We extensively validated PEANUTS against the results of the SNO experiment, and provide ready-to-run scripts to reproduce our results. We observed excellent agreement for the survival probability at Sun surface, distorted neutrino spectra for the \({}^8B\) and hep channels, annual nadir exposure and ability to reproduce the profile likelihood of the Phase I of the experiment for the parameters \(\theta _{12}\) and \(\Delta m^2_{21}\). We also validated our analytic computation of the evolved neutrino state with a numerical solution, and find excellent agreement on a wide range of energies. We performed a quick estimation of the CPU time scaling of the analytical and numerical computations with the number of evaluations, and conclusively found our analytical implementation to significantly outperform the numerical one for as few as \({\mathcal {O}}(10)\) evaluations. We also compared our results with those of nuSQuIDS and found good agreement as well. As with the numerical implementation, we found that our analytical solution vastly outperforms nuSQuIDS in terms of the computational time. PEANUTS thus presents a very fast alternative to existing tools without appreciable loss of precision. Therefore, due to its speed and user-friendly interface, we argue that PEANUTS is a very capable and useful tool for the computation of the propagation of neutrinos in the Sun and through Earth and a crucial addition to the software toolbox of the neutrino physics community.

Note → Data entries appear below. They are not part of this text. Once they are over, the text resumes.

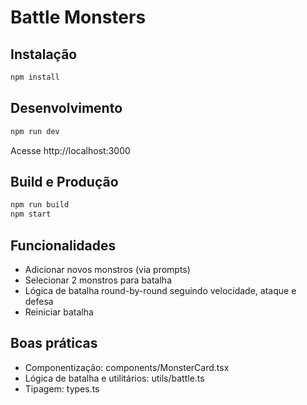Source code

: # Battle Monsters

## Instalação

```bash
npm install
```

## Desenvolvimento

```bash
npm run dev
```

Acesse http://localhost:3000

## Build e Produção

```bash
npm run build
npm start
```

## Funcionalidades

- Adicionar novos monstros (via prompts)
- Selecionar 2 monstros para batalha
- Lógica de batalha round-by-round seguindo velocidade, ataque e defesa
- Reiniciar batalha

## Boas práticas

- Componentização: components/MonsterCard.tsx
- Lógica de batalha e utilitários: utils/battle.ts
- Tipagem: types.ts

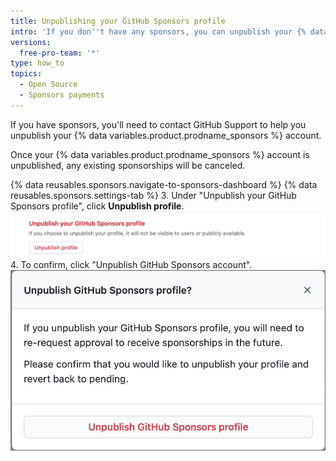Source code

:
 ```yaml
---
title: Unpublishing your GitHub Sponsors profile
intro: 'If you don''t have any sponsors, you can unpublish your {% data variables.product.prodname_sponsors %} profile.'
versions:
  free-pro-team: '*'
type: how_to
topics:
  - Open Source
  - Sponsors payments
---
```


If you have sponsors, you'll need to contact GitHub Support to help you unpublish your {% data variables.product.prodname_sponsors %} account.

Once your {% data variables.product.prodname_sponsors %} account is unpublished, any existing sponsorships will be canceled.

{% data reusables.sponsors.navigate-to-sponsors-dashboard %}
{% data reusables.sponsors.settings-tab %}
3. Under "Unpublish your GitHub Sponsors profile", click **Unpublish profile**.
  !["Unpublish profile" button](/assets/images/help/sponsors/unpublish-profile-button.png)
4. To confirm, click "Unpublish GitHub Sponsors account".
  !["Unpublish GitHub Sponsors profile" button](/assets/images/help/sponsors/unpublish-profile-dialog.png)
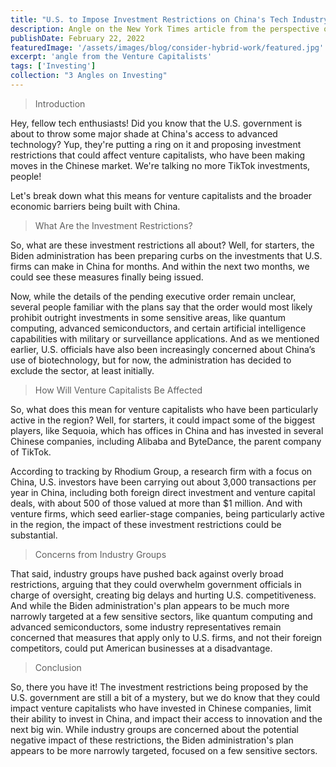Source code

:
 ```yaml
---
title: "U.S. to Impose Investment Restrictions on China's Tech Industry: What Venture Capitalists Need to Know"
description: Angle on the New York Times article from the perspective of Venture Capitalists
publishDate: February 22, 2022
featuredImage: '/assets/images/blog/consider-hybrid-work/featured.jpg'
excerpt: 'angle from the Venture Capitalists'
tags: ['Investing']
collection: "3 Angles on Investing" 
---
```

>Introduction

Hey, fellow tech enthusiasts! Did you know that the U.S. government is about to throw some major shade at China's access to advanced technology? Yup, they're putting a ring on it and proposing investment restrictions that could affect venture capitalists, who have been making moves in the Chinese market. We're talking no more TikTok investments, people! 

Let's break down what this means for venture capitalists and the broader economic barriers being built with China.

>What Are the Investment Restrictions?

So, what are these investment restrictions all about? Well, for starters, the Biden administration has been preparing curbs on the investments that U.S. firms can make in China for months. And within the next two months, we could see these measures finally being issued.

Now, while the details of the pending executive order remain unclear, several people familiar with the plans say that the order would most likely prohibit outright investments in some sensitive areas, like quantum computing, advanced semiconductors, and certain artificial intelligence capabilities with military or surveillance applications. And as we mentioned earlier, U.S. officials have also been increasingly concerned about China’s use of biotechnology, but for now, the administration has decided to exclude the sector, at least initially.

>How Will Venture Capitalists Be Affected

So, what does this mean for venture capitalists who have been particularly active in the region? Well, for starters, it could impact some of the biggest players, like Sequoia, which has offices in China and has invested in several Chinese companies, including Alibaba and ByteDance, the parent company of TikTok.

According to tracking by Rhodium Group, a research firm with a focus on China, U.S. investors have been carrying out about 3,000 transactions per year in China, including both foreign direct investment and venture capital deals, with about 500 of those valued at more than $1 million. And with venture firms, which seed earlier-stage companies, being particularly active in the region, the impact of these investment restrictions could be substantial.

>Concerns from Industry Groups

That said, industry groups have pushed back against overly broad restrictions, arguing that they could overwhelm government officials in charge of oversight, creating big delays and hurting U.S. competitiveness. And while the Biden administration's plan appears to be much more narrowly targeted at a few sensitive sectors, like quantum computing and advanced semiconductors, some industry representatives remain concerned that measures that apply only to U.S. firms, and not their foreign competitors, could put American businesses at a disadvantage.

>Conclusion

So, there you have it! The investment restrictions being proposed by the U.S. government are still a bit of a mystery, but we do know that they could impact venture capitalists who have invested in Chinese companies, limit their ability to invest in China, and impact their access to innovation and the next big win. While industry groups are concerned about the potential negative impact of these restrictions, the Biden administration's plan appears to be more narrowly targeted, focused on a few sensitive sectors.
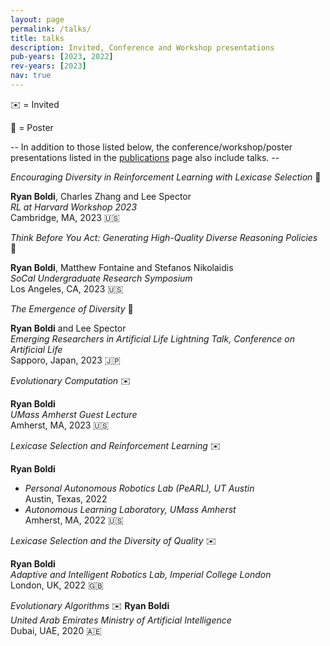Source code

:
 ```yaml
---
layout: page
permalink: /talks/
title: talks
description: Invited, Conference and Workshop presentations
pub-years: [2023, 2022]
rev-years: [2023]
nav: true
---
```

:envelope: = Invited

:pushpin: = Poster

-- In addition to those listed below, the conference/workshop/poster presentations listed in the [publications](/publications) page also include talks. --

*Encouraging Diversity in Reinforcement Learning with Lexicase Selection* :pushpin:

**Ryan Boldi**, Charles Zhang and Lee Spector   
*RL at Harvard Workshop 2023*\
Cambridge, MA, 2023 :us:


*Think Before You Act: Generating High-Quality Diverse Reasoning Policies* :pushpin:

**Ryan Boldi**, Matthew Fontaine and Stefanos Nikolaidis   
*SoCal Undergraduate Research Symposium*\
Los Angeles, CA, 2023 :us:

*The Emergence of Diversity*  :briefcase:

**Ryan Boldi** and Lee Spector  
*Emerging Researchers in Artificial Life Lightning Talk, Conference on Artificial Life*\
Sapporo, Japan, 2023 :jp:

*Evolutionary Computation* :envelope:

**Ryan Boldi**  
*UMass Amherst Guest Lecture*\
Amherst, MA, 2023 :us:

*Lexicase Selection and Reinforcement Learning* :envelope:

**Ryan Boldi**  
- *Personal Autonomous Robotics Lab (PeARL), UT Austin*\
Austin, Texas, 2022    
- *Autonomous Learning Laboratory, UMass Amherst*\
Amherst, MA, 2022 :us:


*Lexicase Selection and the Diversity of Quality* :envelope:

**Ryan Boldi**  
*Adaptive and Intelligent Robotics Lab, Imperial College London*\
London, UK, 2022 :uk:


*Evolutionary Algorithms* :envelope:
**Ryan Boldi**  
*United Arab Emirates Ministry of Artificial Intelligence*\
Dubai, UAE, 2020 :united_arab_emirates:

Concerning the limitations of the software, the current PEANUTS version assumes adiabatic evolution within the Sun, which provides an excellent approximation for solar neutrino energies given the currently allowed range of oscillation parameters; the user is thus encouraged to check the validity of this regime if working in non-standard scenarios. We also stress that the code assumes coherent forward scattering for the propagation of neutrinos in matter: for Earth-type densities, inelastic scattering becomes important at energies above the TeV scale, and such effects must thus be taken into account. We plan to incorporate a more general routine for the arbitrary evolution of neutrinos in the Sun in a future version of PEANUTS. For inelastic scattering, other softwares are currently available, cf. e.g. [62, 69,70,71,72,73]. Though PEANUTS v1.0 does not yet provide all the functionalities that other software tools have, it vastly outperforms them in speed, which can be a critical factor in e.g. global studies, where the number of evaluations is very large.

Further improvements that will extend the scope of PEANUTS are under investigation, most notably the implementation of algorithms for the automatic computation of the atmospheric neutrino flux at a given location, as well as the simulation of accelerator neutrinos beams.